In the data below, find every line with the word "Privacy" and copy it.

********

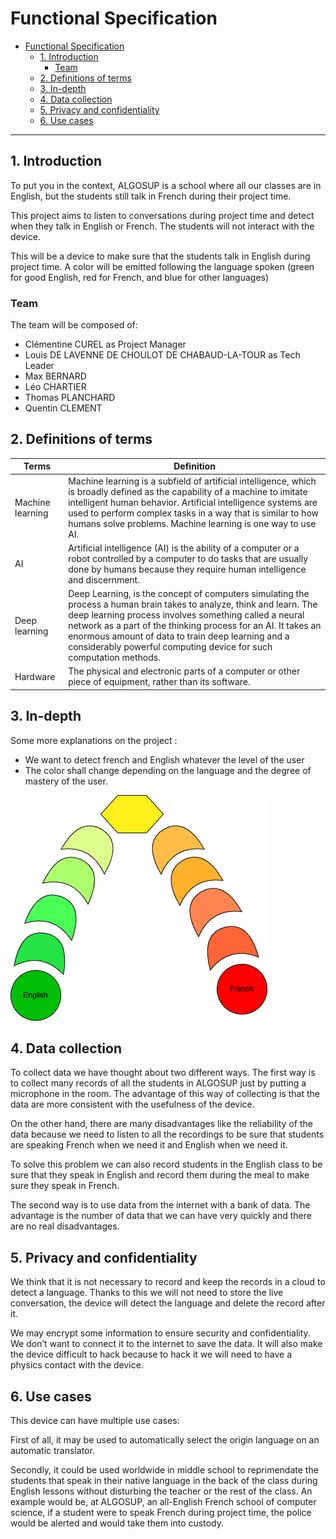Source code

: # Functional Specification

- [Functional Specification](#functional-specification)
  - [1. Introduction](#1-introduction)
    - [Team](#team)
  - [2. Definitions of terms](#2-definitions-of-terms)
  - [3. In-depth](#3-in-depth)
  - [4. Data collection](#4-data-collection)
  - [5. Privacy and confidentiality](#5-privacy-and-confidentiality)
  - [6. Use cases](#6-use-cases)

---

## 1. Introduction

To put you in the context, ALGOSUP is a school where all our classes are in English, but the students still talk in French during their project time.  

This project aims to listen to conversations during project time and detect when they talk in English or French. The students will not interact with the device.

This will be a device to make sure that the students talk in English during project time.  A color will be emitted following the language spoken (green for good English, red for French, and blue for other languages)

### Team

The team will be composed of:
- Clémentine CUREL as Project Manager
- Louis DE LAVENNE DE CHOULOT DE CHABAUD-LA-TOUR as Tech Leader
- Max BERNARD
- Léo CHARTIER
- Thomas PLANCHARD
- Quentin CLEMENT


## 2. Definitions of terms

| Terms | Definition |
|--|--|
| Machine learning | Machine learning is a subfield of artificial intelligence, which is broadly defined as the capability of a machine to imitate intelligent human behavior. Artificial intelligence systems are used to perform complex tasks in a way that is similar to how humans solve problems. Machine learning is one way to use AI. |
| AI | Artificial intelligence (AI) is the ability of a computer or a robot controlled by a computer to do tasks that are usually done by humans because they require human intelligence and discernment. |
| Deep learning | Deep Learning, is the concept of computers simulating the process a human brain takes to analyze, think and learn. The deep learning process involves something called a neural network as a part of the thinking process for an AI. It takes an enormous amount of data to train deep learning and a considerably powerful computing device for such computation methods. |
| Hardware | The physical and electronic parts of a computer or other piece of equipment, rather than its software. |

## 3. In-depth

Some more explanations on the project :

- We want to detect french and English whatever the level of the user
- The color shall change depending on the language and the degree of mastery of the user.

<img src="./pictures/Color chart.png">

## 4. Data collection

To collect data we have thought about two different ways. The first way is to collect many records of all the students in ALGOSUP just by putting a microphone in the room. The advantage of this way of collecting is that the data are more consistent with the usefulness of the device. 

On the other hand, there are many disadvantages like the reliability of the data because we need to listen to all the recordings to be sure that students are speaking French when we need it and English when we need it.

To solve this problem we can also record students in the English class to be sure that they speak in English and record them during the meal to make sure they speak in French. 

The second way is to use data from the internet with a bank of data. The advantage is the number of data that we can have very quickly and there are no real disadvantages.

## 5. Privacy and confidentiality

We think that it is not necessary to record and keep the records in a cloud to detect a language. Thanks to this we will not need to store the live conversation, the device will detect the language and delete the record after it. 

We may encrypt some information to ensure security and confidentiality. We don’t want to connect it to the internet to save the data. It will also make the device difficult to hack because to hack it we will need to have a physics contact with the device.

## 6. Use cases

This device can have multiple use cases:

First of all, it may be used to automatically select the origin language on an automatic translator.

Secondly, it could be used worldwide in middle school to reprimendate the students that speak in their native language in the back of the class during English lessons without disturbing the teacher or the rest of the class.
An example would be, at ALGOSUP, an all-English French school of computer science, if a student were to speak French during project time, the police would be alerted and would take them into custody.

********

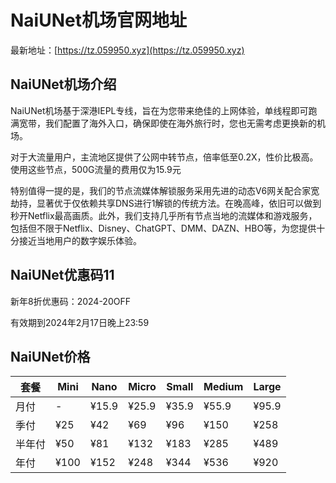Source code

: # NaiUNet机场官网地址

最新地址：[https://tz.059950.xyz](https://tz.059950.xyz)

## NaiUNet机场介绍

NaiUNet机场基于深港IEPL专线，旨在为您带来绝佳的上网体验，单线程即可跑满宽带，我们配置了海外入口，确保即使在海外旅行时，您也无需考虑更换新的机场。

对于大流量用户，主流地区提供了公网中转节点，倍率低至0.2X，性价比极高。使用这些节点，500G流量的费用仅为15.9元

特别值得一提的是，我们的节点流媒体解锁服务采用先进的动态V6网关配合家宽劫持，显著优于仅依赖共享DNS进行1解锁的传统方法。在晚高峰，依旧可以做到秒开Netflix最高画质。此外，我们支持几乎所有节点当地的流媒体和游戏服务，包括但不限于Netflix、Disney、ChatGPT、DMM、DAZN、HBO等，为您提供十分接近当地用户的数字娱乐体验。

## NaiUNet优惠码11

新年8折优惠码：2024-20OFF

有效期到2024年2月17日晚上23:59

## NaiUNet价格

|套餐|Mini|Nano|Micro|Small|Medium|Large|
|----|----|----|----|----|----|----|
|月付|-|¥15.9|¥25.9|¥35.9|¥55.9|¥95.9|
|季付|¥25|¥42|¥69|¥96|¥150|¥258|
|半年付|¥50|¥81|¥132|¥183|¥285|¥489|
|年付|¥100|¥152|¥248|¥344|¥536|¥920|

********

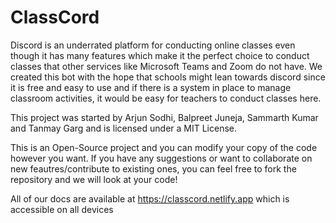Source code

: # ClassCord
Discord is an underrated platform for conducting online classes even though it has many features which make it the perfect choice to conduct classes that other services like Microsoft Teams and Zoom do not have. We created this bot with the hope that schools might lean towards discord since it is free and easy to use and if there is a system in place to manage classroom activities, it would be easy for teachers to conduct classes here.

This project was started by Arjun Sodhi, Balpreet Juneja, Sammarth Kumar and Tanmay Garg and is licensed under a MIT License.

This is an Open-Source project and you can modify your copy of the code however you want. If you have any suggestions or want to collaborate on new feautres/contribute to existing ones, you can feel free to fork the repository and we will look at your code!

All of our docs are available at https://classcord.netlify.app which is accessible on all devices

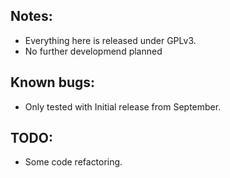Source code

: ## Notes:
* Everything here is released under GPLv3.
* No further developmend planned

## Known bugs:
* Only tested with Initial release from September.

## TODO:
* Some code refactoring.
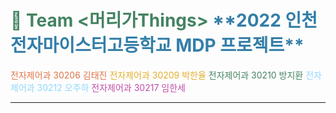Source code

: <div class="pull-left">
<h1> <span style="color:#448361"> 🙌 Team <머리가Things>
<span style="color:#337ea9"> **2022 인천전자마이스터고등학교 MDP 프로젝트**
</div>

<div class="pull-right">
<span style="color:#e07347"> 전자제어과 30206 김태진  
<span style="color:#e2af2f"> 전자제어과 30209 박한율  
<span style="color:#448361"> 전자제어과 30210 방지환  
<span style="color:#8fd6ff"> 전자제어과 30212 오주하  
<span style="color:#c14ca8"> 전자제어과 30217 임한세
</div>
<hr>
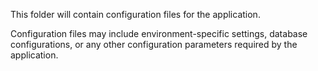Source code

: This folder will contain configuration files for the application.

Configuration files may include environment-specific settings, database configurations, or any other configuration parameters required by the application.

********

» **Answer to this exercise**:
  - [5. Privacy and confidentiality](#5-privacy-and-confidentiality)
## 5. Privacy and confidentiality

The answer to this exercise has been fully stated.